(Items from a dataset)
+ + + +

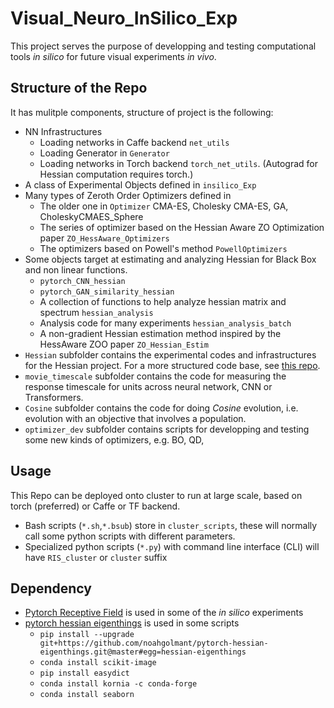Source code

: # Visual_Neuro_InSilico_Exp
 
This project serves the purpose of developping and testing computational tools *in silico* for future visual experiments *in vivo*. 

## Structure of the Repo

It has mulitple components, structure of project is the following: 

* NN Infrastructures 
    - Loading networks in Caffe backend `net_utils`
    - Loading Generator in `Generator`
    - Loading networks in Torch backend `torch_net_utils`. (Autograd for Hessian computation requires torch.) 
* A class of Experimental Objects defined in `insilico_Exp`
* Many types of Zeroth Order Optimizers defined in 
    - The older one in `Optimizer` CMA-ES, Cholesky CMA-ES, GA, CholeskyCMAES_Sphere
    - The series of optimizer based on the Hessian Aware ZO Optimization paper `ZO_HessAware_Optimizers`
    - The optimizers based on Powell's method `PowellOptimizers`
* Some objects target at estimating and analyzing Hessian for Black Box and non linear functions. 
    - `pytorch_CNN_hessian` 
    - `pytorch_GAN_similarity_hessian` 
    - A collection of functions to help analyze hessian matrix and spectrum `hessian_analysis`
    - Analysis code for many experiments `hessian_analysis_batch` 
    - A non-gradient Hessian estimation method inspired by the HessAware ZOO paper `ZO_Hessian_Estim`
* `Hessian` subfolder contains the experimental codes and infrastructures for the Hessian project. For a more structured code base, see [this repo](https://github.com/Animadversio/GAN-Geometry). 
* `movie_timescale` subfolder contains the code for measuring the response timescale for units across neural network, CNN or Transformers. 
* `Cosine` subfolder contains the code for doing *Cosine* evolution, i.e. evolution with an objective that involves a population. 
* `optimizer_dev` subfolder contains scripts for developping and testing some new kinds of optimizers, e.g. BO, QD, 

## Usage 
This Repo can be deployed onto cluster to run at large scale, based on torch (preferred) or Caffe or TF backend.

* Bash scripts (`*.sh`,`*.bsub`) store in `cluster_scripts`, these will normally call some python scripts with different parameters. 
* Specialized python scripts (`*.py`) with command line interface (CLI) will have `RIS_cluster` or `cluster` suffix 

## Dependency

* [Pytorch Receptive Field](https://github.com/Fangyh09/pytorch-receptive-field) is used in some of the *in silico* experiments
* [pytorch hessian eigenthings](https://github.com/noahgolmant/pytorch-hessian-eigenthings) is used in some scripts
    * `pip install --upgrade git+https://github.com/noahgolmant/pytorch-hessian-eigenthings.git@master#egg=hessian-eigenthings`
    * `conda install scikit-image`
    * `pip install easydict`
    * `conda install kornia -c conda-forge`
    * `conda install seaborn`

+ + + +

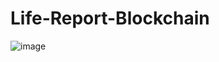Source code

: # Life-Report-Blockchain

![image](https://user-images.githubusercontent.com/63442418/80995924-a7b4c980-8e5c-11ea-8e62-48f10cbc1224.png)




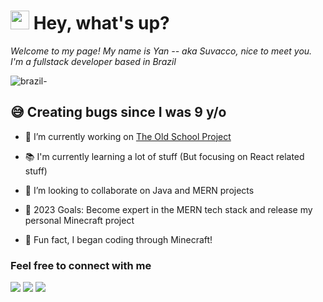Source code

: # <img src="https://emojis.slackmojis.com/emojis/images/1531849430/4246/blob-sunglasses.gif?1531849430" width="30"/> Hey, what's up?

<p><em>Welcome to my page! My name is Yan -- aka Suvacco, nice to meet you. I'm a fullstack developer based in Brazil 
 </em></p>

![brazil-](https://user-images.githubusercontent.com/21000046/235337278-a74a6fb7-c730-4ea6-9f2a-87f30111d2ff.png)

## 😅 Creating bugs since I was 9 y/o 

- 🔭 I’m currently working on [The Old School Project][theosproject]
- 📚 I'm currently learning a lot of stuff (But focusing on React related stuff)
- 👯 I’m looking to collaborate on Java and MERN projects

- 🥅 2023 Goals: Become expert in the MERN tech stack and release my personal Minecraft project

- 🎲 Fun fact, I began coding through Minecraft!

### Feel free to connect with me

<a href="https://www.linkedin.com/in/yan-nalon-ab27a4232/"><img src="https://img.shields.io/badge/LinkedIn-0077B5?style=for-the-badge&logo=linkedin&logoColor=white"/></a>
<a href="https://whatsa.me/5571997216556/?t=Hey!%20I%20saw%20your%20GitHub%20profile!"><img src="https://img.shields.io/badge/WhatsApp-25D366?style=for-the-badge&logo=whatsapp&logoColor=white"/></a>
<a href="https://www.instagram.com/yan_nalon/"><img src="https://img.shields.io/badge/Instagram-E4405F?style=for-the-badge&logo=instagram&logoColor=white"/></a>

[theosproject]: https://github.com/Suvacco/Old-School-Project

+ + + +

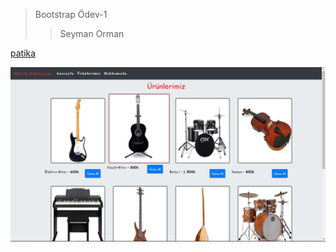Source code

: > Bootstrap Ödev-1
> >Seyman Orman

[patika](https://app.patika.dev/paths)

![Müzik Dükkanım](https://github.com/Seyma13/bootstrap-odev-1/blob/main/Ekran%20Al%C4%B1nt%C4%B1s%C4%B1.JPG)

+ + + +

Every line above that carries the string "will" should be copied.

#### RESULT
* Bash scripts (`*.sh`,`*.bsub`) store in `cluster_scripts`, these will normally call some python scripts with different parameters. 
* Specialized python scripts (`*.py`) with command line interface (CLI) will have `RIS_cluster` or `cluster` suffix 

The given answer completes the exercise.